The Thracians were described by Herodotus as the most numerous of peoples, after the Indians, and potentially the most powerful, and he suggested that the extent of the lands they inhabited and controlled would have made them a vast empire, if they were united. The Thracians were broken up into a large number of groups and tribes, though a number of powerful states were organized during some periods, such as the Odrysian kingdom of Thrace and the Dacia of Burebista.
In the Neolithic ages, Thracians inhabited an area from Greece up to the Danube, the northern parts of Asia Minor, Boiotia, and Evoia. Even as far back as the Neolithic age the area of Thracian inhabitance seems to have extended north of the Danube into Romania, Moldova, parts of the Ukraine, and part of Pannonia.

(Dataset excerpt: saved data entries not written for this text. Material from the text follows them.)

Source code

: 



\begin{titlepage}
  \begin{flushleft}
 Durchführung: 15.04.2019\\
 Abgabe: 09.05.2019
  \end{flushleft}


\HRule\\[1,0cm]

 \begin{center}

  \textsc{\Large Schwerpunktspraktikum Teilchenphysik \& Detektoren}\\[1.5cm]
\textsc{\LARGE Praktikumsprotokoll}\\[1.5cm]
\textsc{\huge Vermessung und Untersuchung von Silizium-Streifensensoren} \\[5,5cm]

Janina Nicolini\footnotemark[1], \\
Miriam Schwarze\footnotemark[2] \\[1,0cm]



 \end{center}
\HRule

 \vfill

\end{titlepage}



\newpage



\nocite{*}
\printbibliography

In the 7th millennia B.C., Thracians occupied the area between northern Greece and southern Russia. By the 5th century bc, the Thracian presence was pervasive enough to have made Herodotus call them the second-most numerous people in the known world.
In the Iliad, the Thracians agreed to fight on the side of the Mycenaean Greeks in the Trojan War. According to Homer, the Thracians did not fulfill this promise. In the Odyssey, Odysseus and his men raided Thrace on their way back home from the war. This was to punish them for their "cowardice", as the Odyssey puts it. The actual reason why the Thracians declined to join the campaign is unknown (perhaps economic reasons, perhaps subsequent alliances).
- Dacians: see List of Dacian tribes
- Odrysian kingdom (a tribal union)
- Burebista was a king of Dacia between 70 BC-44 BC who united under his rule Thracians in a large teritory, from today's Moravia in the West, to the Bug river (Ukraine) in the East, and from Northern Carpathians to Southern Dionysopolis .
- Orpheus, in Greek legend, was the chief representative of the art of song and playing the lyre, and of great importance in the religious history of Greece.
- Spartacus was a Thracian enslaved by the Romans, who led a large slave uprising in what is now Italy in (73 - 71 B.C.). His army of escaped gladiators and slaves defeated several Roman legions in what is known as the Third Servile War.